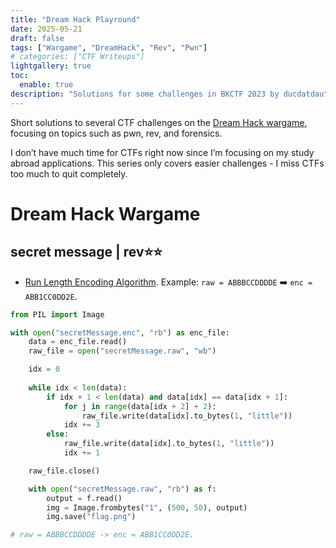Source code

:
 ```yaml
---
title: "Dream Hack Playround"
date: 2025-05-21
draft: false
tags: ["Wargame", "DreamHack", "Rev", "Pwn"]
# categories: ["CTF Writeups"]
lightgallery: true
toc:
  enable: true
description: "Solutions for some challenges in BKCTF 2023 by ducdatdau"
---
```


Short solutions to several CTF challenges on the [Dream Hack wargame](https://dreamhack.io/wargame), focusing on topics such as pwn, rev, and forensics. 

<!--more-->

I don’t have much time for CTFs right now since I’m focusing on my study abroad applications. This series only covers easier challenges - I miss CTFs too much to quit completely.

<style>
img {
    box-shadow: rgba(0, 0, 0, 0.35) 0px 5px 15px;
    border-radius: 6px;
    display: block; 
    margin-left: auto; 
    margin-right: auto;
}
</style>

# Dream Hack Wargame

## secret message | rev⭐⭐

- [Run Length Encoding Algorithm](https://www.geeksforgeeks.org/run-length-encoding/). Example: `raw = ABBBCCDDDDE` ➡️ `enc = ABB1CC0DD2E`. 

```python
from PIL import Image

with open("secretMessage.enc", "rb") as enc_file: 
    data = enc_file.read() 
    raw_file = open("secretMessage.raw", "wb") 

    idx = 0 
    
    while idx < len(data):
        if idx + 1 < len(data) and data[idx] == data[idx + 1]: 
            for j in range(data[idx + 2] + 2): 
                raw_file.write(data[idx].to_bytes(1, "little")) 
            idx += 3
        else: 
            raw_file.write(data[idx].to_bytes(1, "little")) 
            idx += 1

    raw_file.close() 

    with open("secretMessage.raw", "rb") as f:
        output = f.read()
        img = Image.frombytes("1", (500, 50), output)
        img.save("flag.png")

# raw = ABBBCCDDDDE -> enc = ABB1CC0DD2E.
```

*TASK DIRECTIONS*: Every record should be duplicated exactly, though any picture in it must be left out.

*RESPONSE FOR THIS EXERCISE*:
Source code

:
 ```yaml
---
title: "Dream Hack Playround"
date: 2025-05-21
draft: false
tags: ["Wargame", "DreamHack", "Rev", "Pwn"]
# categories: ["CTF Writeups"]
lightgallery: true
toc:
  enable: true
description: "Solutions for some challenges in BKCTF 2023 by ducdatdau"
---
```


Short solutions to several CTF challenges on the [Dream Hack wargame](https://dreamhack.io/wargame), focusing on topics such as pwn, rev, and forensics. 

<!--more-->

I don’t have much time for CTFs right now since I’m focusing on my study abroad applications. This series only covers easier challenges - I miss CTFs too much to quit completely.

<style>
img {
    box-shadow: rgba(0, 0, 0, 0.35) 0px 5px 15px;
    border-radius: 6px;
    display: block; 
    margin-left: auto; 
    margin-right: auto;
}
</style>

# Dream Hack Wargame

## secret message | rev⭐⭐

- [Run Length Encoding Algorithm](https://www.geeksforgeeks.org/run-length-encoding/). Example: `raw = ABBBCCDDDDE` ➡️ `enc = ABB1CC0DD2E`. 

```python
from PIL import Image

with open("secretMessage.enc", "rb") as enc_file: 
    data = enc_file.read() 
    raw_file = open("secretMessage.raw", "wb") 

    idx = 0 
    
    while idx < len(data):
        if idx + 1 < len(data) and data[idx] == data[idx + 1]: 
            for j in range(data[idx + 2] + 2): 
                raw_file.write(data[idx].to_bytes(1, "little")) 
            idx += 3
        else: 
            raw_file.write(data[idx].to_bytes(1, "little")) 
            idx += 1

    raw_file.close() 

    with open("secretMessage.raw", "rb") as f:
        output = f.read()
        img = Image.frombytes("1", (500, 50), output)
        img.save("flag.png")

# raw = ABBBCCDDDDE -> enc = ABB1CC0DD2E.
```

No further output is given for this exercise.